TASK BRIEF. Beginning at the line that holds "constant term takes", copy the material below exactly through its last line.

----

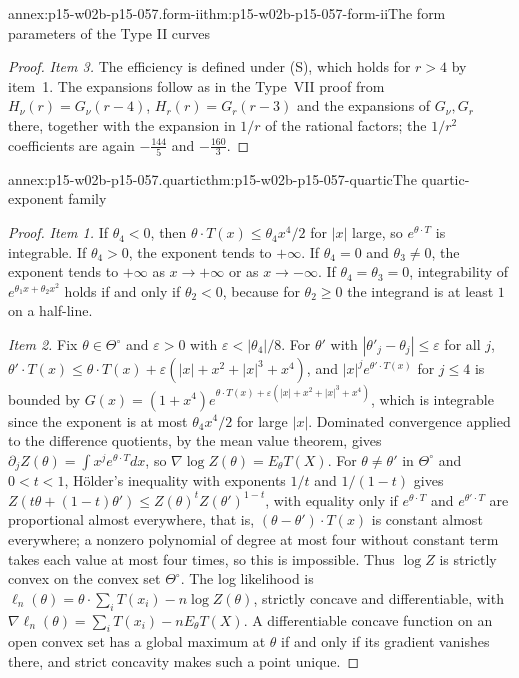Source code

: \begin{annexitem}{annex:p15-w02b-p15-057.form-ii}{thm:p15-w02b-p15-057-form-ii}{The form parameters of the Type II curves}
\begin{proof}
\emph{Item 3.} The efficiency is defined under (S), which holds for
\(r>4\) by item~1. The expansions follow as in the Type~VII proof from
\(H_\nu(r)=G_\nu(r-4)\), \(H_r(r)=G_r(r-3)\) and the expansions of
\(G_\nu,G_r\) there, together with the expansion in \(1/r\) of the
rational factors; the \(1/r^2\) coefficients are again \(-\frac{144}5\)
and \(-\frac{160}3\).
\end{proof}
\end{annexitem}

\begin{annexitem}{annex:p15-w02b-p15-057.quartic}{thm:p15-w02b-p15-057-quartic}{The quartic-exponent family}
\begin{proof}
\emph{Item 1.} If \(\theta_4<0\), then
\(\theta\cdot T(x)\leq\theta_4x^4/2\) for \(|x|\) large, so
\(e^{\theta\cdot T}\) is integrable. If \(\theta_4>0\), the exponent tends
to \(+\infty\). If \(\theta_4=0\) and \(\theta_3\neq0\), the exponent tends
to \(+\infty\) as \(x\to+\infty\) or as \(x\to-\infty\). If
\(\theta_4=\theta_3=0\), integrability of \(e^{\theta_1x+\theta_2x^2}\)
holds if and only if \(\theta_2<0\), because for \(\theta_2\geq0\) the
integrand is at least \(1\) on a half-line.

\emph{Item 2.} Fix \(\theta\in\Theta^\circ\) and \(\varepsilon>0\) with
\(\varepsilon<|\theta_4|/8\). For \(\theta'\) with
\(|\theta'_j-\theta_j|\leq\varepsilon\) for all \(j\),
\(\theta'\cdot T(x)\leq\theta\cdot T(x)+\varepsilon(|x|+x^2+|x|^3+x^4)\),
and \(|x|^je^{\theta'\cdot T(x)}\) for \(j\leq4\) is bounded by
\(G(x)=(1+x^4)e^{\theta\cdot T(x)+\varepsilon(|x|+x^2+|x|^3+x^4)}\), which
is integrable since the exponent is at most \(\theta_4x^4/2\) for large
\(|x|\). Dominated convergence applied to the difference quotients, by the
mean value theorem, gives \(\partial_jZ(\theta)=\int x^je^{\theta\cdot
T}dx\), so \(\nabla\log Z(\theta)=E_\theta T(X)\). For
\(\theta\neq\theta'\) in \(\Theta^\circ\) and \(0<t<1\), Hölder's
inequality with exponents \(1/t\) and \(1/(1-t)\) gives
\(Z(t\theta+(1-t)\theta')\leq Z(\theta)^tZ(\theta')^{1-t}\), with equality
only if \(e^{\theta\cdot T}\) and \(e^{\theta'\cdot T}\) are proportional
almost everywhere, that is, \((\theta-\theta')\cdot T(x)\) is constant
almost everywhere; a nonzero polynomial of degree at most four without
constant term takes each value at most four times, so this is impossible.
Thus \(\log Z\) is strictly convex on the convex set \(\Theta^\circ\). The
log likelihood is \(\ell_n(\theta)=\theta\cdot\sum_iT(x_i)-n\log
Z(\theta)\), strictly concave and differentiable, with
\(\nabla\ell_n(\theta)=\sum_iT(x_i)-nE_\theta T(X)\). A differentiable
concave function on an open convex set has a global maximum at \(\theta\)
if and only if its gradient vanishes there, and strict concavity makes
such a point unique.


\end{proof}
\end{annexitem}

----

OUTPUT.
constant term takes each value at most four times, so this is impossible.
Thus \(\log Z\) is strictly convex on the convex set \(\Theta^\circ\). The
log likelihood is \(\ell_n(\theta)=\theta\cdot\sum_iT(x_i)-n\log
Z(\theta)\), strictly concave and differentiable, with
\(\nabla\ell_n(\theta)=\sum_iT(x_i)-nE_\theta T(X)\). A differentiable
concave function on an open convex set has a global maximum at \(\theta\)
if and only if its gradient vanishes there, and strict concavity makes
such a point unique.


\end{proof}
\end{annexitem}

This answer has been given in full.